Dec 08 2014 : The Times of India (Delhi)
Enrolled, but not educated


Government data on rising enrollment rates hides a critical fact -actual attendance rates in rural areas and among poorer children is abysmally low
Mohit is enrolled in Class VII at a government school in a village just an hour from Bhopal. He goes to school most days, has a good group of friends he likes socializing with, and says he “wants to be a doctor”.Mohit cannot read.
When he’s given a Class V textbook — two years below his grade — his eyes go blank; his fingers trace the words, but he remains silent. The same thing happens when he’s given a Class II textbook. Mohit frequently skips school to work as a laborer. Despite being technically enrolled in school for the past seven years, the actual amount of time Mohit has spent at school is far less than his Class VII status would suggest.

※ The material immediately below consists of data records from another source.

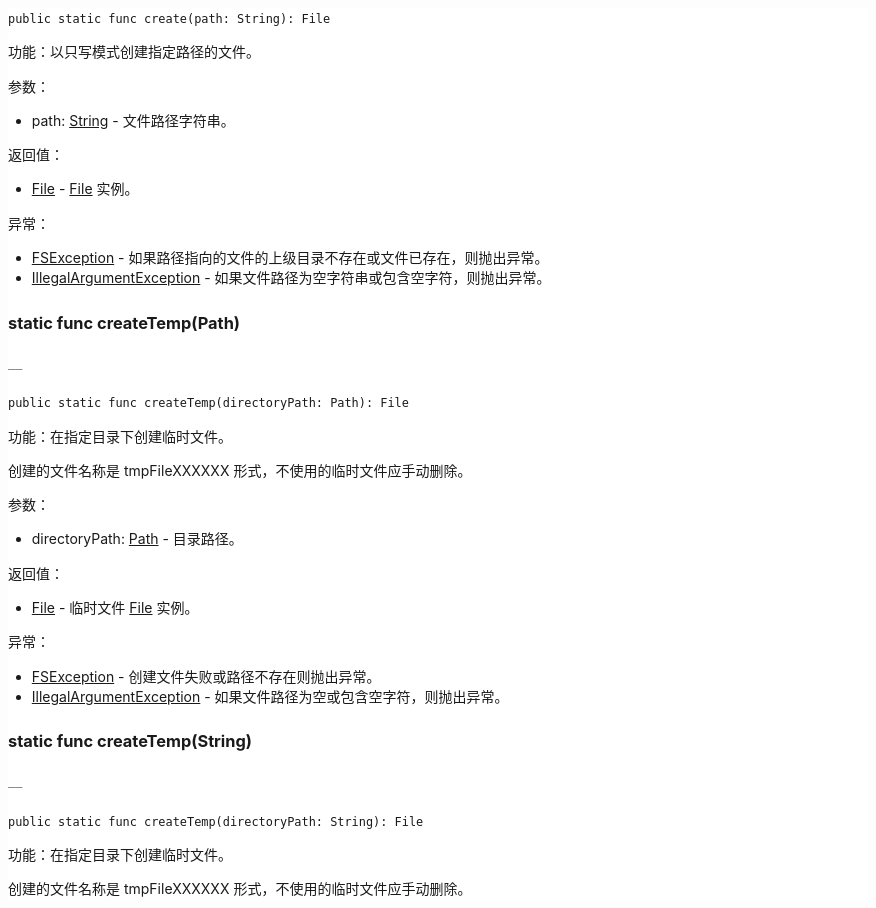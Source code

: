     public static func create(path: String): File
    
功能：以只写模式创建指定路径的文件。

参数：

  * path: [String](https://docs.cangjie-lang.cn/docs/1.0.1/libs/std/core/core_package_api/core_package_structs.html#struct-string) \- 文件路径字符串。

返回值：

  * [File](https://docs.cangjie-lang.cn/docs/1.0.1/libs/std/fs/fs_package_api/fs_package_classes.html#class-file) \- [File](https://docs.cangjie-lang.cn/docs/1.0.1/libs/std/fs/fs_package_api/fs_package_classes.html#class-file) 实例。

异常：

  * [FSException](https://docs.cangjie-lang.cn/docs/1.0.1/libs/std/fs/fs_package_api/fs_package_exceptions.html#class-fsexception) \- 如果路径指向的文件的上级目录不存在或文件已存在，则抛出异常。
  * [IllegalArgumentException](https://docs.cangjie-lang.cn/docs/1.0.1/libs/std/core/core_package_api/core_package_exceptions.html#class-illegalargumentexception) \- 如果文件路径为空字符串或包含空字符，则抛出异常。

### static func createTemp\(Path\)
    
    __
    
    public static func createTemp(directoryPath: Path): File
    
功能：在指定目录下创建临时文件。

创建的文件名称是 tmpFileXXXXXX 形式，不使用的临时文件应手动删除。

参数：

  * directoryPath: [Path](https://docs.cangjie-lang.cn/docs/1.0.1/libs/std/fs/fs_package_api/fs_package_structs.html#struct-path) \- 目录路径。

返回值：

  * [File](https://docs.cangjie-lang.cn/docs/1.0.1/libs/std/fs/fs_package_api/fs_package_classes.html#class-file) \- 临时文件 [File](https://docs.cangjie-lang.cn/docs/1.0.1/libs/std/fs/fs_package_api/fs_package_classes.html#class-file) 实例。

异常：

  * [FSException](https://docs.cangjie-lang.cn/docs/1.0.1/libs/std/fs/fs_package_api/fs_package_exceptions.html#class-fsexception) \- 创建文件失败或路径不存在则抛出异常。
  * [IllegalArgumentException](https://docs.cangjie-lang.cn/docs/1.0.1/libs/std/core/core_package_api/core_package_exceptions.html#class-illegalargumentexception) \- 如果文件路径为空或包含空字符，则抛出异常。

### static func createTemp\(String\)
    
    __
    
    public static func createTemp(directoryPath: String): File
    
功能：在指定目录下创建临时文件。

创建的文件名称是 tmpFileXXXXXX 形式，不使用的临时文件应手动删除。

“He only started coming to school more regularly one or two years ago,” his teacher says. “For a year he didn’t come to school at all. Even now he misses two or three days of school at a time.” According to his teacher, he’s one of 10 or 20 children in his school who come to class only once or twice a month.
Of a total enrollment of roughly 180, only 120 children or so show up on most days.
In fact, stories like his are common across the country.
Despite rising enrollment rates, with the Out of School rate dropping over 30% from 4.28% to 2.97% in the past five years according to the National Sample Survey, the actual attendance rate remains astoundingly low.
According to the 2013 Annual Status of Education Report (ASER) survey, the average rural attendance rate on any given day is a mere 71.8%, declining from 73.4% in 2010. Though some of this can be attributed to mundane day-to-day factors such as illness, a lot of it isn’t. The worldwide average attendance rate in schools is 91%, as per the UNICEF — suggesting other factors are at work here.
This means although the vast majority of children are nominally enrolled in school, a huge number do not actually attend school regularly.
Many of them are working.
Attention has already been drawn to the 50 lakh or so child labourers in India, as well as the estimated 60 lakh out of school; but far less attention has been paid to the millions of children who are technically “in” school, but are effectively shortchanged out of an education because they miss school to work.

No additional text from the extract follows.